_Your goal_
Take every line from the entries below that includes the word "coef" and copy it.

Items from a dataset
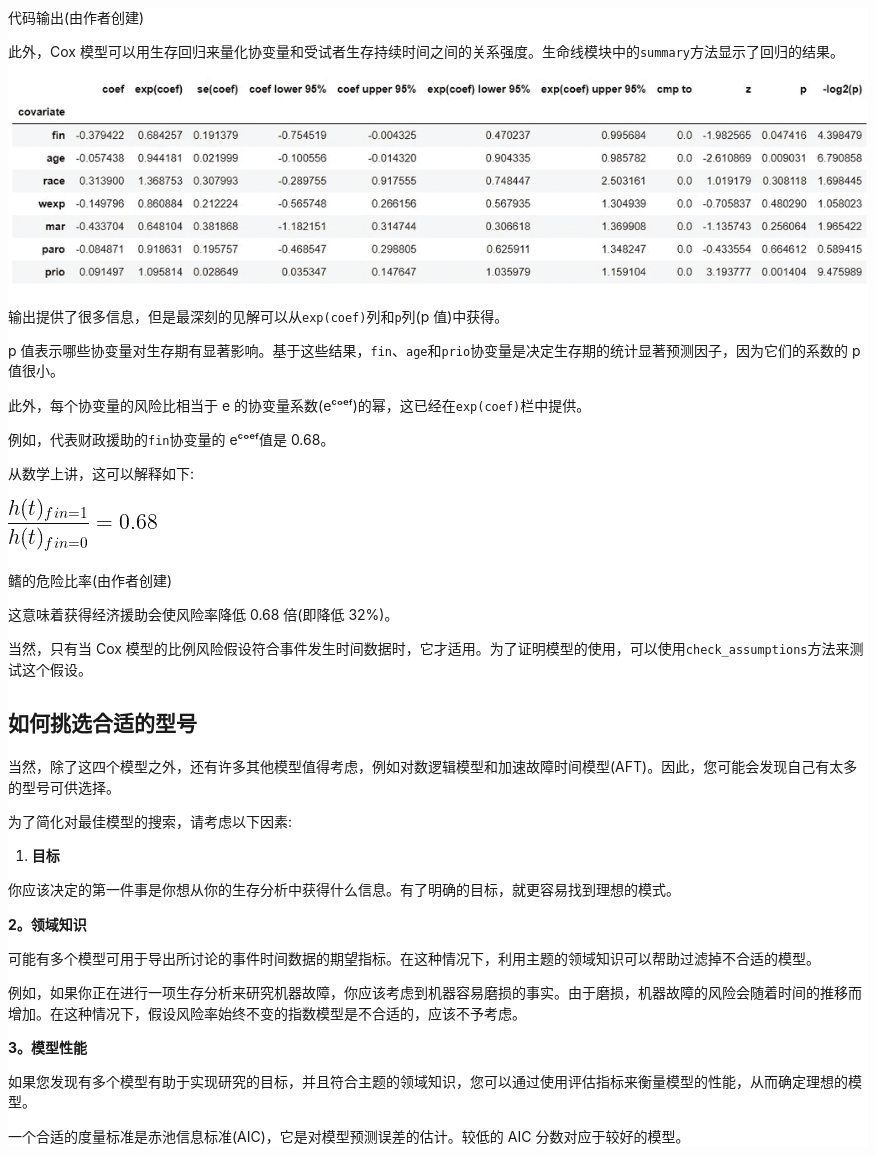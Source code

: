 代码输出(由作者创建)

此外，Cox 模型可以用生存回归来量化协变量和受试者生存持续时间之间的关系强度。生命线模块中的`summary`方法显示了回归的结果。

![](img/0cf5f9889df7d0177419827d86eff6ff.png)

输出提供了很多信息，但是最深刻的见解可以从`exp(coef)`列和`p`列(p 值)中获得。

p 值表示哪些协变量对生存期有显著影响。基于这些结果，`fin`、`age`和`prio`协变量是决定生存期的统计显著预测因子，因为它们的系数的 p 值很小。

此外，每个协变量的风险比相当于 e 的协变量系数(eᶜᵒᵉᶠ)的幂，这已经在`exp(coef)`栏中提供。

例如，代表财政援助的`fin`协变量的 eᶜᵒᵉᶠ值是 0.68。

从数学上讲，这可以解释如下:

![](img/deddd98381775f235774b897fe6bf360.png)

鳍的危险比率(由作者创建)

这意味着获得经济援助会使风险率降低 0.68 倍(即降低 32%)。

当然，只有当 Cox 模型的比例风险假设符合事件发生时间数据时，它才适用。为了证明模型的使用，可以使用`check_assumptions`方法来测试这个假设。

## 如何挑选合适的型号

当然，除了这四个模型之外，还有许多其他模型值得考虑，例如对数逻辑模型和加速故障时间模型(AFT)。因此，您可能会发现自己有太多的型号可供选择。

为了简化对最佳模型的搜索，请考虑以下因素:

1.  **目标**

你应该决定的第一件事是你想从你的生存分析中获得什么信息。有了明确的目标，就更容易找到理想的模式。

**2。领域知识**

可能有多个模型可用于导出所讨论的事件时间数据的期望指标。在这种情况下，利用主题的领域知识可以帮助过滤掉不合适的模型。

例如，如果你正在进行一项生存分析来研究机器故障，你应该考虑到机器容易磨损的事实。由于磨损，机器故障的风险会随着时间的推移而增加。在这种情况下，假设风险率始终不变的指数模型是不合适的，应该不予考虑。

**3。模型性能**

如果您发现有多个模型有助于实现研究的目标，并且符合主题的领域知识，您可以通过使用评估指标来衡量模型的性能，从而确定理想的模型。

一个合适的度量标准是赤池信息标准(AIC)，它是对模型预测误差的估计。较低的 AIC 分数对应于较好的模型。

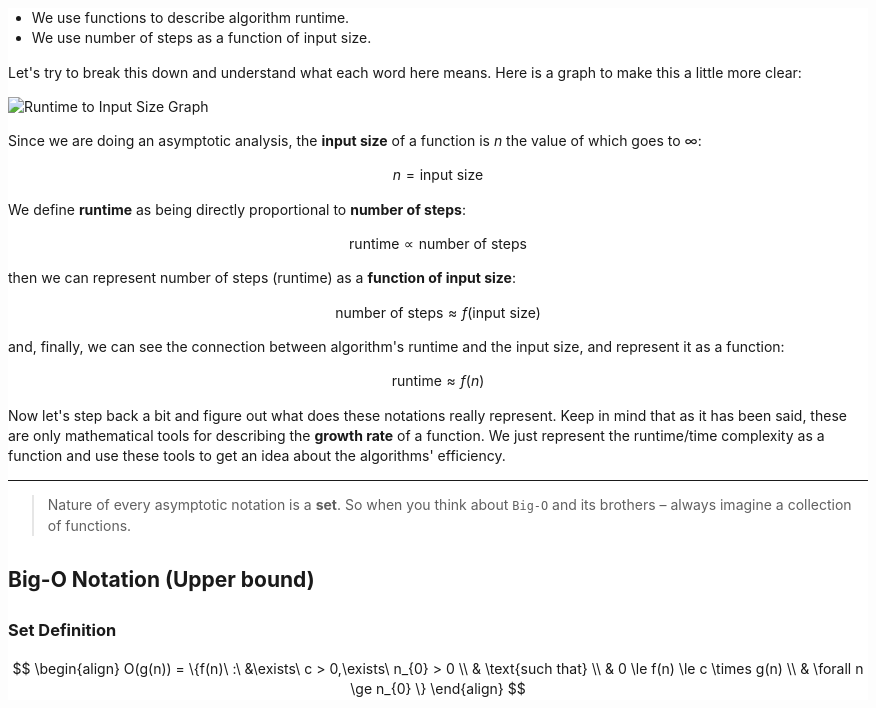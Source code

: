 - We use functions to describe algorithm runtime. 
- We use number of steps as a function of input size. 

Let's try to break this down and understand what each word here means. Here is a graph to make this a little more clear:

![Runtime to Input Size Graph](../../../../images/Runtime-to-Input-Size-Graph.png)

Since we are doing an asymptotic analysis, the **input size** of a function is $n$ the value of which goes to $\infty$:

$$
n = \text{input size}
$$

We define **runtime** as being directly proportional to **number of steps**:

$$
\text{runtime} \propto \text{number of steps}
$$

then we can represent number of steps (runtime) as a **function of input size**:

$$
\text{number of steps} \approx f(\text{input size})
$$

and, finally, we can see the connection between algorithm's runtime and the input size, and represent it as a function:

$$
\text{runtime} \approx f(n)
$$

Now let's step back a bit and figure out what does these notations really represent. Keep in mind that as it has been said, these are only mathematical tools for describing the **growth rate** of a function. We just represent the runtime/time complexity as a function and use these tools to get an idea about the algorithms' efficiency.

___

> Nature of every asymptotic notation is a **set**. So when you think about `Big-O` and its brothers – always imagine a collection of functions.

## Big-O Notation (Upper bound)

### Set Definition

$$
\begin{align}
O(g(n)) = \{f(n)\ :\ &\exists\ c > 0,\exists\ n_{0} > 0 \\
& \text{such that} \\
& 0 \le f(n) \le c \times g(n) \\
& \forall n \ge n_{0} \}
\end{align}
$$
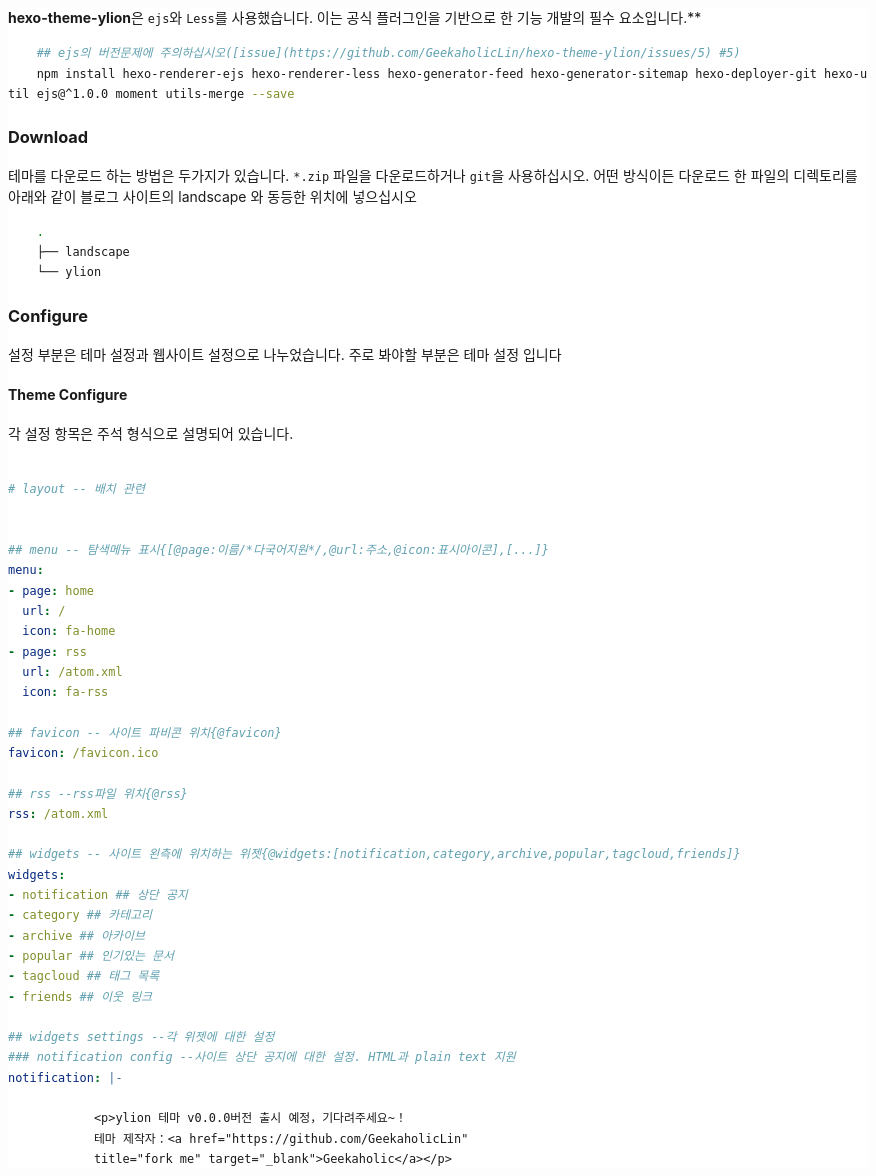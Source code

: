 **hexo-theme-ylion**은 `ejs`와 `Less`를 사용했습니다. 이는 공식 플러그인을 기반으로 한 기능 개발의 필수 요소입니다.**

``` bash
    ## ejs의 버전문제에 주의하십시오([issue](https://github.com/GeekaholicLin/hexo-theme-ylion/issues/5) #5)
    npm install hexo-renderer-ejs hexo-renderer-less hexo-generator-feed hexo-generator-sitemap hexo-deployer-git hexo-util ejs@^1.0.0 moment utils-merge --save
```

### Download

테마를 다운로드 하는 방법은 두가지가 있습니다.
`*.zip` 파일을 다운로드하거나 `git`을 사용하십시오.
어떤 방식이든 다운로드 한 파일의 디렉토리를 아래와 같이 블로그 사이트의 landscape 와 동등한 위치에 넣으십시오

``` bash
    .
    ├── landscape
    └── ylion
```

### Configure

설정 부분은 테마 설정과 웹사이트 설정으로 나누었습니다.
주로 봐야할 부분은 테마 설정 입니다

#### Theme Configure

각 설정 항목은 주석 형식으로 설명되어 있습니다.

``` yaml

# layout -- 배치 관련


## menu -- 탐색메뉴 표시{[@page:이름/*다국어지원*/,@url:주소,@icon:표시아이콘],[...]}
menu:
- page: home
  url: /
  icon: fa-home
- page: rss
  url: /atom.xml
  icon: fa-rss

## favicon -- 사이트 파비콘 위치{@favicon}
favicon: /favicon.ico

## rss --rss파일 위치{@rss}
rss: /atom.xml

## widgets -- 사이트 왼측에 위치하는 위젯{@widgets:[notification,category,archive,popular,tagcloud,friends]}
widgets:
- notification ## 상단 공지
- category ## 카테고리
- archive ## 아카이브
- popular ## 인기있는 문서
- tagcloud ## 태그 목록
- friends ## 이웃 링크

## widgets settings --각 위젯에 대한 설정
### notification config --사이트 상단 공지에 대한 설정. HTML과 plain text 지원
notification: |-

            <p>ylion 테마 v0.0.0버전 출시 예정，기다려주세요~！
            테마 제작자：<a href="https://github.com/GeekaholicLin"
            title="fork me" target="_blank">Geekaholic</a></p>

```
==
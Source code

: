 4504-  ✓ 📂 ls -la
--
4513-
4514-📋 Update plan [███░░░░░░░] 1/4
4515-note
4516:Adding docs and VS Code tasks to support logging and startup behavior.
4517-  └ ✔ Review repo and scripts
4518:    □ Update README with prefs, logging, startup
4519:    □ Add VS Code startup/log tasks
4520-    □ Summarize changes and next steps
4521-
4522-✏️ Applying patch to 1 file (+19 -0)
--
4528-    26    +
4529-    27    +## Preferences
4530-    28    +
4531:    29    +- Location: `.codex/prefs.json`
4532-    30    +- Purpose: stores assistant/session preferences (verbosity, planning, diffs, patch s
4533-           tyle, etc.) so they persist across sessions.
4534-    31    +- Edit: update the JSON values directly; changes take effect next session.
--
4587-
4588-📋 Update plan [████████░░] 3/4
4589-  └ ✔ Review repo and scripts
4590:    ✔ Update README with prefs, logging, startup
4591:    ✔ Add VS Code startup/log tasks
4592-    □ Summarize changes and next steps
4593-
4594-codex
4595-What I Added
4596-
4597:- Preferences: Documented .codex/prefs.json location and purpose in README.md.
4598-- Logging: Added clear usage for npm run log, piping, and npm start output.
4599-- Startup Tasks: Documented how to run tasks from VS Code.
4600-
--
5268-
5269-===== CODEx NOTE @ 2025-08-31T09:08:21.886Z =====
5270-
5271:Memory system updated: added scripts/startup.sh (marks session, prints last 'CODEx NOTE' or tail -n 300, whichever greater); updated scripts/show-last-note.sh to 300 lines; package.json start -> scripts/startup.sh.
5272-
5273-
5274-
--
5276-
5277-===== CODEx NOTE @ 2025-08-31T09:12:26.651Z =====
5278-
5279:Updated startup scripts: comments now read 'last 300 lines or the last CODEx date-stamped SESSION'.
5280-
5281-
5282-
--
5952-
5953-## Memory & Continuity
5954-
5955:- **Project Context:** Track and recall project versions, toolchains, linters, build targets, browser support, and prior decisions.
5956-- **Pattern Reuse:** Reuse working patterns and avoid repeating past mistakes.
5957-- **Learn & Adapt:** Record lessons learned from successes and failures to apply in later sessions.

_Task answer_
输出提供了很多信息，但是最深刻的见解可以从`exp(coef)`列和`p`列(p 值)中获得。
此外，每个协变量的风险比相当于 e 的协变量系数(eᶜᵒᵉᶠ)的幂，这已经在`exp(coef)`栏中提供。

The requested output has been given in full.